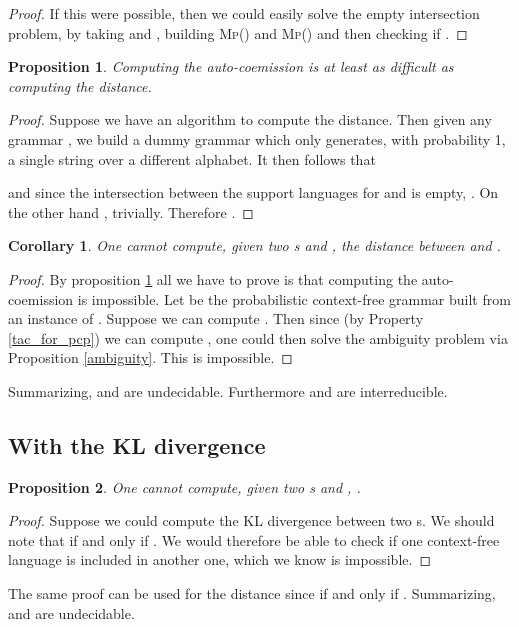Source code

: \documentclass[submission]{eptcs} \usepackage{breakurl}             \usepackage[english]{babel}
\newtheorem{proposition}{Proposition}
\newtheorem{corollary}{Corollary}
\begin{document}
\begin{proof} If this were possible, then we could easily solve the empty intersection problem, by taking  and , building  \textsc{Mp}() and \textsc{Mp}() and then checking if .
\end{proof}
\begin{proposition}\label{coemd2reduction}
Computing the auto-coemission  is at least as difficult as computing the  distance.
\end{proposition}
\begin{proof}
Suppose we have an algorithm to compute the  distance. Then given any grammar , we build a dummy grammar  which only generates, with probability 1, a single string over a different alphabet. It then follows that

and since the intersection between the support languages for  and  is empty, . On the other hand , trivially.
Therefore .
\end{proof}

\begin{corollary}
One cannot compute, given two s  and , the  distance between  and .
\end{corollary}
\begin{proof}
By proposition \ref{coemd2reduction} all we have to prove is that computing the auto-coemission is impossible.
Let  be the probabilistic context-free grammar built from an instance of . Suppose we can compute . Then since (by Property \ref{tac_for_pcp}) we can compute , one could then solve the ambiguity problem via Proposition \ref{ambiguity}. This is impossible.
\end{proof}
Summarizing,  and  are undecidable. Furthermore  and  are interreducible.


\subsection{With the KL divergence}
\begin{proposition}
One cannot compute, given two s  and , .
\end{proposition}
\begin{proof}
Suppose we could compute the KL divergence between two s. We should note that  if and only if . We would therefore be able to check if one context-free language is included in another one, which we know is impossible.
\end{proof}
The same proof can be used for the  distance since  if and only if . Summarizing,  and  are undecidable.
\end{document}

--

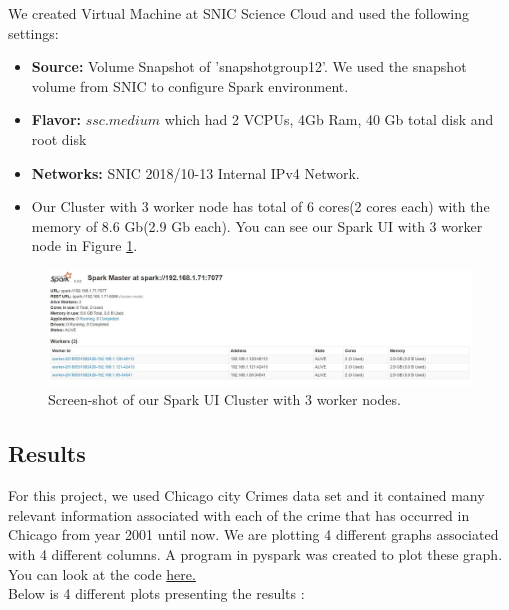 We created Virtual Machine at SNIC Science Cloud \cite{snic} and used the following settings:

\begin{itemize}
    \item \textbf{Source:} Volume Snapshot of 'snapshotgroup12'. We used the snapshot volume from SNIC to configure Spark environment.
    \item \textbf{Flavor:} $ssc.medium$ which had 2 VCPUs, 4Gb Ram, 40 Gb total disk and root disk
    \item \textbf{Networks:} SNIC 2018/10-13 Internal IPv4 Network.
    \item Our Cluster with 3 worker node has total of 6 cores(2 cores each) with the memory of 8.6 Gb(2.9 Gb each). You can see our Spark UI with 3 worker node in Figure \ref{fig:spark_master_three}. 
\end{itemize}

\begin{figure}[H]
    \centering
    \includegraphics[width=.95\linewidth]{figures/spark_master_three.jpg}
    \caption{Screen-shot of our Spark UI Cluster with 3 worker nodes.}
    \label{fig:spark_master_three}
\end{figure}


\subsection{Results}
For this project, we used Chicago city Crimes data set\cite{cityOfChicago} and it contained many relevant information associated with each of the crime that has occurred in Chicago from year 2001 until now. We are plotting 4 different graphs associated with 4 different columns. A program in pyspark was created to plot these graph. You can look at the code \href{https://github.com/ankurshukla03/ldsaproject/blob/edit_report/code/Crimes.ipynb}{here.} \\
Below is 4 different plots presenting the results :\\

--

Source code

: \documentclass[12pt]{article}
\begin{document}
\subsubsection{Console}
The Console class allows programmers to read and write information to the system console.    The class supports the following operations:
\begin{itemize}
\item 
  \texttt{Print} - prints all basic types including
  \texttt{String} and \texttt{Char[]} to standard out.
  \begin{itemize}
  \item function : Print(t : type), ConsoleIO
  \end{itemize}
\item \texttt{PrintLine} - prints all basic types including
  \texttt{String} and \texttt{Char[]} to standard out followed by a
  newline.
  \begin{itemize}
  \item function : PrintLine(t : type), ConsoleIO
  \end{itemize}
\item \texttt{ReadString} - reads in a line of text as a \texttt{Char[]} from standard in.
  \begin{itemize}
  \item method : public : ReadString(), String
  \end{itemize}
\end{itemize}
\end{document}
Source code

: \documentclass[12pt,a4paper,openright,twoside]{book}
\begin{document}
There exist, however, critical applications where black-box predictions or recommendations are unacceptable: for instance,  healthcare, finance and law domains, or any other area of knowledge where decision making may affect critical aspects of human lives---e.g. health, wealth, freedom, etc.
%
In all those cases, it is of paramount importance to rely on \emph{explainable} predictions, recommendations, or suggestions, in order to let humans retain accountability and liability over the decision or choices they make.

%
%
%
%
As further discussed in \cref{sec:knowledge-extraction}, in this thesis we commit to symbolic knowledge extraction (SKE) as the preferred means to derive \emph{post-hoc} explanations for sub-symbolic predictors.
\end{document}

What you have to do:
For the word "since", go through the records and show each line that carries it.

Written response:
and since the intersection between the support languages for  and  is empty, . On the other hand , trivially.
Let  be the probabilistic context-free grammar built from an instance of . Suppose we can compute . Then since (by Property \ref{tac_for_pcp}) we can compute , one could then solve the ambiguity problem via Proposition \ref{ambiguity}. This is impossible.
The same proof can be used for the  distance since  if and only if . Summarizing,  and  are undecidable.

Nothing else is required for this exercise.